Julio César había estado allí, pero no a buscar la soledad, sino a aprender la retórica de Apolonio Molón; porque Rodas era un país de grandes retóricos; mas, claro es, le aburrieron en seguida la isla y la retórica; era este César un hombre generoso y abierto, espíritu de ciudad de continentes, inaccesible al resentimiento; y no podía vivir anclado en medio del mar. Tiberio, en cambio, no pudo olvidar a Rodas, y en el año 6 a.C. hizo su primera fuga de Roma para encerrarse en la isla, insigne en la historia del mundo mediterráneo. Hemos hecho ya varias referencias a este suceso, uno de los más comentados de los reinados de Augusto y de su ahijado. En aquel tiempo se discutieron mucho las causas del extraño autodestierro. Estas causas, como ya hemos dicho, fueron, sin duda, diversas. El historiador tiende, por lo común, a buscar una causa para cada hecho, como los médicos una causa para una enfermedad. Y muchas veces, unos y otros, se equivocan; porque nuestras acciones, como nuestra salud, pueden obedecer a un conjunto complejo de mecanismos; probablemente, más veces que a uno solo. El viaje de Tiberio a Rodas puede asegurarse que obedeció, por lo menos, a dos razones: por una parte, a la mala conducta de su segunda mujer, Julia, y a su más que probable timidez sexual; por otra, al despecho ante la preferencia de Augusto por los Césares Caio y Lucio, despecho que Tiberio trató de disfrazar de dignidad, diciendo que no quería estorbar la carrera de los jóvenes príncipes, y, según otros, con el pretexto de que estaba fatigado.

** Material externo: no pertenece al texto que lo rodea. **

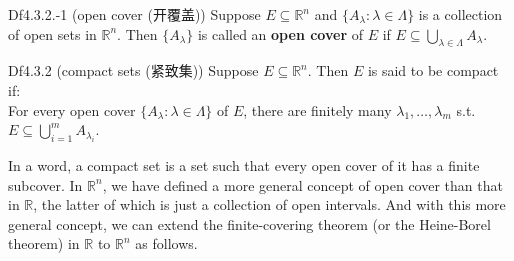 \documentclass{article}
\begin{document}
\begin{Df}{Df4.3.2.-1 (open cover (开覆盖))}
    Suppose $E\subseteq\mathbb{R}^n$ and $\{A_\lambda: \lambda\in\Lambda\}$ is a collection of open sets in $\mathbb{R}^n$. Then $\{A_\lambda\}$ is called an \textbf{open cover} of $E$ if $E\subseteq\bigcup\limits_{\lambda\in\Lambda} A_\lambda$.
\end{Df}

\begin{Df}{Df4.3.2 (compact sets (紧致集))}
    Suppose $E\subseteq\mathbb{R}^n$. Then $E$ is said to be compact if: \\
    For every open cover $\{A_\lambda: \lambda\in\Lambda\}$ of $E$, there are finitely many $\lambda_1, \dots, \lambda_m$ s.t. $E\subseteq \bigcup_{i=1}^m A_{\lambda_i}$.
\end{Df}

\begin{Rmk}{}
    In a word, a compact set is a set such that every open cover of it has a finite subcover. In $\mathbb{R}^n$, we have defined a more general concept of open cover than that in $\mathbb{R}$, the latter of which is just a collection of open intervals. And with this more general concept, we can extend the finite-covering theorem (or the Heine-Borel theorem) in $\mathbb{R}$ to $\mathbb{R}^n$ as follows.
\end{Rmk}
\end{document}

Que ninguna de estas explicaciones era la verdadera, lo demuestra la oposición que hicieron a la partida de Tiberio su madre y Augusto; éste, con tanta insistencia que, para conseguir el permiso, su hijastro ensayó la huelga del hambre.
Fue, ante todo, no lo dudemos, una típica fuga de resentido. Los psiquiatras de ahora la atribuyen a un acceso de melancolía; pero el impulso era mucho más complejo que una simple enfermedad. En Rodas hizo una vida retirada del medio oficial, dedicado al ejercicio físico y asistiendo a las frecuentes conferencias y polémicas de los profesores y retóricos. Pero se cansó pronto. Rodas no calmaba su sed de soledad. Era demasiado accesible a los viajeros que iban y venían al Oriente, muchos de los cuales se detenían para verle, para saber lo que pensaba y, quizá, para enredarle en intrigas. Le aburrieron también los retóricos y sofistas, pedantes o desconsiderados. Suetonio cuenta que a un polemista que en una discusión le injurió le hizo detener y encarcelar: tan grande fue su enojo. En este estado de ánimo decepcionado, le llegó la noticia de que Augusto, enterado al fin de los devaneos de Julia, la había desterrado y había conseguido su divorcio. Ya hemos comentado el alivio que estas nuevas debieron causar a su instinto, asustado de la vida conyugal con aquella impetuosa mujer. Y entonces, con el pretexto de que habían terminado los años de su poder tribunicio, solicitó volver a Roma. Mas Augusto, que tenía ahora motivos públicos —los de su inexplicada fuga— para declarar la antipatía que siempre le profesó, le obligó a quedarse allí, con una orden desdeñosa.